(Source texts of formatted documents)

=== Begin Enclosure ===

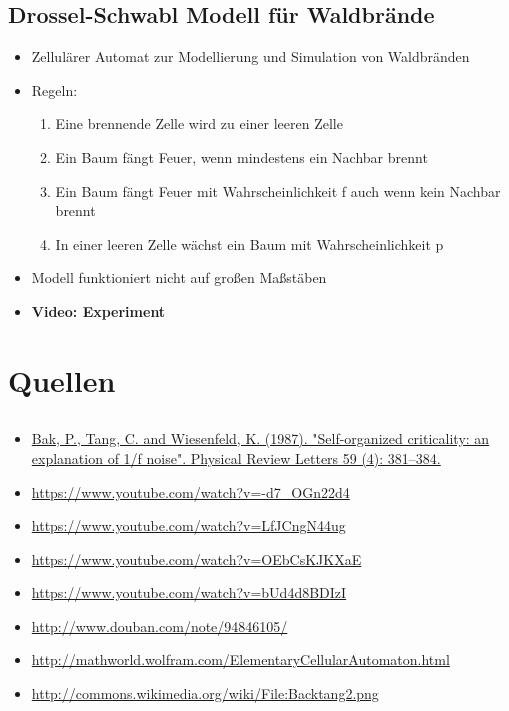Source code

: \documentclass{beamer}
\begin{document}
\subsection{Drossel-Schwabl Modell für Waldbrände}
\begin{frame}{\insertsection}{\insertsubsection}
	\begin{itemize}
        \item Zellulärer Automat zur Modellierung und Simulation von Waldbränden
        \item Regeln:
        \begin{enumerate}
            \item Eine brennende Zelle wird zu einer leeren Zelle
            \item Ein Baum fängt Feuer, wenn mindestens ein Nachbar brennt
            \item Ein Baum fängt Feuer mit Wahrscheinlichkeit f auch wenn kein Nachbar brennt
            \item In einer leeren Zelle wächst ein Baum mit Wahrscheinlichkeit p
        \end{enumerate}
        \item Modell funktioniert nicht auf großen Maßstäben
        \item \textbf{Video: Experiment}
	\end{itemize}
\end{frame}

\section{Quellen}
\subsection{}
\begin{frame}{\insertsection}{\insertsubsection}
	\begin{itemize}
        \tiny
        \item \url{Bak, P., Tang, C. and Wiesenfeld, K. (1987). "Self-organized criticality: an
            explanation of 1/f noise". Physical Review Letters 59 (4): 381–384.}
        \item \url{https://www.youtube.com/watch?v=-d7\_OGn22d4}
        \item \url{https://www.youtube.com/watch?v=LfJCngN44ug}
        \item \url{https://www.youtube.com/watch?v=OEbCsKJKXaE}
        \item \url{https://www.youtube.com/watch?v=bUd4d8BDIzI}
        \item \url{http://www.douban.com/note/94846105/}
        \item \url{http://mathworld.wolfram.com/ElementaryCellularAutomaton.html}
        \item \url{http://commons.wikimedia.org/wiki/File:Backtang2.png}
	\end{itemize}
\end{frame}
\end{document}
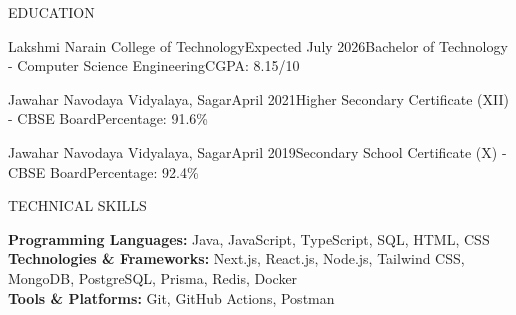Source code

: \documentclass{resume}
\begin{document}
\begin{rSection}{EDUCATION}

\begin{rEducation}{Lakshmi Narain College of Technology}{Expected July 2026}{Bachelor of Technology - Computer Science Engineering}{CGPA: 8.15/10}
\end{rEducation}

\begin{rEducation}{Jawahar Navodaya Vidyalaya, Sagar}{April 2021}{Higher Secondary Certificate (XII) - CBSE Board}{Percentage: 91.6\%}
\end{rEducation}

\begin{rEducation}{Jawahar Navodaya Vidyalaya, Sagar}{April 2019}{Secondary School Certificate (X) - CBSE Board}{Percentage: 92.4\%}
\end{rEducation}

\end{rSection}

\begin{rSection}{TECHNICAL SKILLS}

\textbf{Programming Languages:} Java, JavaScript, TypeScript, SQL, HTML, CSS \\[2pt]
\textbf{Technologies \& Frameworks:} Next.js, React.js, Node.js, Tailwind CSS, MongoDB, PostgreSQL, Prisma, Redis, Docker \\[2pt]
\textbf{Tools \& Platforms:} Git, GitHub Actions, Postman

\end{rSection}
\end{document}
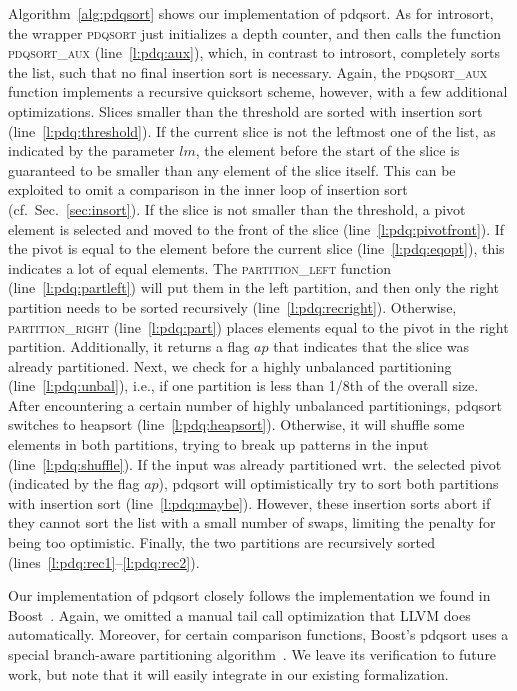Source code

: \documentclass[runningheads]{llncs}
\begin{document}
  Algorithm~\ref{alg:pdqsort} shows our implementation of pdqsort.
  As for introsort, the wrapper \textsc{pdqsort} just initializes a depth counter, and then calls the function \textsc{pdqsort\_aux}
  (line~\ref{l:pdq:aux}),
  which, in contrast to introsort, completely sorts the list, such that no final insertion sort is necessary.
  Again, the \textsc{pdqsort\_aux} function implements a recursive quicksort scheme, however, with a few additional optimizations.
  Slices smaller than the threshold are sorted with insertion sort (line~\ref{l:pdq:threshold}). If the current slice is not the leftmost one
  of the list, as indicated by the parameter $lm$,
  the element before the start of the slice is guaranteed to be smaller than any element of the slice itself. This can be exploited to omit a comparison
  in the inner loop of insertion sort (cf.~Sec.~\ref{sec:insort}).
  If the slice is not smaller than the threshold, a pivot element is selected and moved to the front of the slice (line~\ref{l:pdq:pivotfront}).
  If the pivot is equal to the element before the current slice (line~\ref{l:pdq:eqopt}), this indicates a lot of equal elements.
  The \textsc{partition\_left} function (line~\ref{l:pdq:partleft}) will put them in the left partition, and then only the right partition needs
  to be sorted recursively (line~\ref{l:pdq:recright}).
  Otherwise, \textsc{partition\_right} (line~\ref{l:pdq:part}) places elements equal to the pivot in the right partition.
  Additionally, it returns a flag $ap$ that indicates that the slice was already partitioned.
  Next, we check for a highly unbalanced partitioning (line~\ref{l:pdq:unbal}), i.e., if one partition is less than 1/8th of the overall size.
  After encountering a certain number of highly unbalanced partitionings, pdqsort switches to heapsort (line~\ref{l:pdq:heapsort}).
  Otherwise, it will shuffle some elements in both partitions, trying to break up patterns in the input (line~\ref{l:pdq:shuffle}).
  If the input was already partitioned wrt.\ the selected pivot (indicated by the flag $ap$),
  pdqsort will optimistically try to sort both partitions with insertion sort (line~\ref{l:pdq:maybe}).
  However, these insertion sorts abort if they cannot sort the list with a small number of swaps, limiting the penalty for being too optimistic.
  Finally, the two partitions are recursively sorted (lines~\ref{l:pdq:rec1}--\ref{l:pdq:rec2}).

  Our implementation of pdqsort closely follows the implementation we found in Boost~\cite{boost}.
  Again, we omitted a manual tail call optimization that LLVM does automatically.
  Moreover, for certain comparison functions, Boost's pdqsort uses a special branch-aware partitioning algorithm~\cite{EdWe16}.
  We leave its verification to future work, but note that it will easily integrate in our existing formalization.
\end{document}
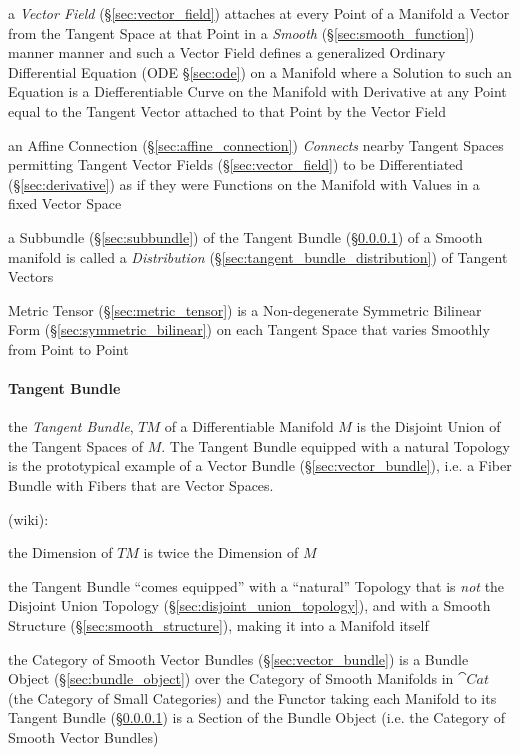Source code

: a \emph{Vector Field} (\S\ref{sec:vector_field}) attaches at every Point of a
Manifold a Vector from the Tangent Space at that Point in a \emph{Smooth}
(\S\ref{sec:smooth_function}) manner manner and such a Vector Field defines a
generalized Ordinary Differential Equation (ODE \S\ref{sec:ode}) on a Manifold
where a Solution to such an Equation is a Diefferentiable Curve on the Manifold
with Derivative at any Point equal to the Tangent Vector attached to that Point
by the Vector Field

\fist an Affine Connection (\S\ref{sec:affine_connection}) \emph{Connects}
nearby Tangent Spaces permitting Tangent Vector Fields
(\S\ref{sec:vector_field}) to be Differentiated (\S\ref{sec:derivative}) as if
they were Functions on the Manifold with Values in a fixed Vector Space

a Subbundle (\S\ref{sec:subbundle}) of the Tangent Bundle
(\S\ref{sec:tangent_bundle}) of a Smooth manifold is called a
\emph{Distribution} (\S\ref{sec:tangent_bundle_distribution}) of Tangent
Vectors

Metric Tensor (\S\ref{sec:metric_tensor}) is a Non-degenerate Symmetric Bilinear
Form (\S\ref{sec:symmetric_bilinear}) on each Tangent Space that varies Smoothly
from Point to Point



\paragraph{Tangent Bundle}\label{sec:tangent_bundle}\hfill

the \emph{Tangent Bundle}, $T M$ of a Differentiable Manifold $M$ is the
Disjoint Union of the Tangent Spaces of $M$. The Tangent Bundle equipped with a
natural Topology is the prototypical example of a Vector Bundle
(\S\ref{sec:vector_bundle}), i.e. a Fiber Bundle with Fibers that are Vector
Spaces.

(wiki):

the Dimension of $T M$ is twice the Dimension of $M$

the Tangent Bundle ``comes equipped'' with a ``natural'' Topology that is
\emph{not} the Disjoint Union Topology (\S\ref{sec:disjoint_union_topology}),
and with a Smooth Structure (\S\ref{sec:smooth_structure}), making it into a
Manifold itself

the Category of Smooth Vector Bundles (\S\ref{sec:vector_bundle}) is a Bundle
Object (\S\ref{sec:bundle_object}) over the Category of Smooth Manifolds in
$\cat{Cat}$ (the Category of Small Categories) and the Functor taking each
Manifold to its Tangent Bundle (\S\ref{sec:tangent_bundle}) is a Section of the
Bundle Object (i.e. the Category of Smooth Vector Bundles)

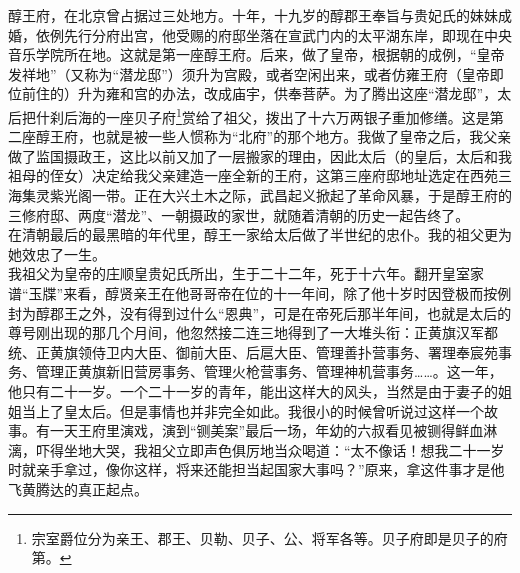 醇王府，在北京曾占据过三处地方。十年，十九岁的醇郡王奉旨与贵妃氏的妹妹成婚，依例先行分府出宫，他受赐的府邸坐落在宣武门内的太平湖东岸，即现在中央音乐学院所在地。这就是第一座醇王府。后来，做了皇帝，根据朝的成例，“皇帝发祥地”（又称为“潜龙邸”）须升为宫殿，或者空闲出来，或者仿雍王府（皇帝即位前住的）升为雍和宫的办法，改成庙宇，供奉菩萨。为了腾出这座“潜龙邸”，太后把什刹后海的一座贝子府\footnote{宗室爵位分为亲王、郡王、贝勒、贝子、公、将军各等。贝子府即是贝子的府第。}赏给了祖父，拨出了十六万两银子重加修缮。这是第二座醇王府，也就是被一些人惯称为“北府”的那个地方。我做了皇帝之后，我父亲做了监国摄政王，这比以前又加了一层搬家的理由，因此太后（的皇后，太后和我祖母的侄女）决定给我父亲建造一座全新的王府，这第三座府邸地址选定在西苑三海集灵紫光阁一带。正在大兴土木之际，武昌起义掀起了革命风暴，于是醇王府的三修府邸、两度“潜龙”、一朝摄政的家世，就随着清朝的历史一起告终了。\\

在清朝最后的最黑暗的年代里，醇王一家给太后做了半世纪的忠仆。我的祖父更为她效忠了一生。\\

我祖父为皇帝的庄顺皇贵妃氏所出，生于二十二年，死于十六年。翻开皇室家谱“玉牒”来看，醇贤亲王在他哥哥帝在位的十一年间，除了他十岁时因登极而按例封为醇郡王之外，没有得到过什么“恩典”，可是在帝死后那半年间，也就是太后的尊号刚出现的那几个月间，他忽然接二连三地得到了一大堆头衔：正黄旗汉军都统、正黄旗领侍卫内大臣、御前大臣、后扈大臣、管理善扑营事务、署理奉宸苑事务、管理正黄旗新旧营房事务、管理火枪营事务、管理神机营事务……。这一年，他只有二十一岁。一个二十一岁的青年，能出这样大的风头，当然是由于妻子的姐姐当上了皇太后。但是事情也并非完全如此。我很小的时候曾听说过这样一个故事。有一天王府里演戏，演到“铡美案”最后一场，年幼的六叔看见被铡得鲜血淋漓，吓得坐地大哭，我祖父立即声色俱厉地当众喝道：“太不像话！想我二十一岁时就亲手拿过，像你这样，将来还能担当起国家大事吗？”原来，拿这件事才是他飞黄腾达的真正起点。\\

=== End Enclosure ===

Filter the entries above down to the lines that contain "partitioned".

  Additionally, it returns a flag $ap$ that indicates that the slice was already partitioned.
  If the input was already partitioned wrt.\ the selected pivot (indicated by the flag $ap$),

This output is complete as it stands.